* **What you should do**
Your response should reproduce every line of the entries that contains the word "MirrorMaker".

* **The data**
-------

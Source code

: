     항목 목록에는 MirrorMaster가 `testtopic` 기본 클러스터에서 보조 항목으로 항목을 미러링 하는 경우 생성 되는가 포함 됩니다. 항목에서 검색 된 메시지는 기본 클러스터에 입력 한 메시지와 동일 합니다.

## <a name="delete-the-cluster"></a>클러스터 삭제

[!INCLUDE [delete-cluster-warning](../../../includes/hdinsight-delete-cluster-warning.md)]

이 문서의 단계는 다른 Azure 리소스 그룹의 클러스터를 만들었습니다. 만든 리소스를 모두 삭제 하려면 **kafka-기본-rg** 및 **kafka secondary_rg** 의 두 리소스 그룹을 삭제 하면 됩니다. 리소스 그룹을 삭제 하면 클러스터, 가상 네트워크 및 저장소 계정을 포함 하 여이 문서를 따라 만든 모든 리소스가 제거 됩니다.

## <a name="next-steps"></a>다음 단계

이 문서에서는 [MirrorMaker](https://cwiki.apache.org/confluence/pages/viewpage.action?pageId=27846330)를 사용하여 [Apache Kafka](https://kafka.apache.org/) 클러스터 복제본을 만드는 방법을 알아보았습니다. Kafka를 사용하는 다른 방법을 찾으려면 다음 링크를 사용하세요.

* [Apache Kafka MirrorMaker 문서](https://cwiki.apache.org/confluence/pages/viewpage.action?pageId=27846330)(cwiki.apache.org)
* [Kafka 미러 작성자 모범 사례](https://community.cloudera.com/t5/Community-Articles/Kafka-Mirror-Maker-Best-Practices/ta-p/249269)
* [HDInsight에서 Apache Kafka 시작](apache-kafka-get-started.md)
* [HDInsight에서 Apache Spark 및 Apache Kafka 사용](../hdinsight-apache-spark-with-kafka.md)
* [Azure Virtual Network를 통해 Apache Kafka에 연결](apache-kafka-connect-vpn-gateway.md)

-------

* **Solution to this problem**
이 문서에서는 [MirrorMaker](https://cwiki.apache.org/confluence/pages/viewpage.action?pageId=27846330)를 사용하여 [Apache Kafka](https://kafka.apache.org/) 클러스터 복제본을 만드는 방법을 알아보았습니다. Kafka를 사용하는 다른 방법을 찾으려면 다음 링크를 사용하세요.
* [Apache Kafka MirrorMaker 문서](https://cwiki.apache.org/confluence/pages/viewpage.action?pageId=27846330)(cwiki.apache.org)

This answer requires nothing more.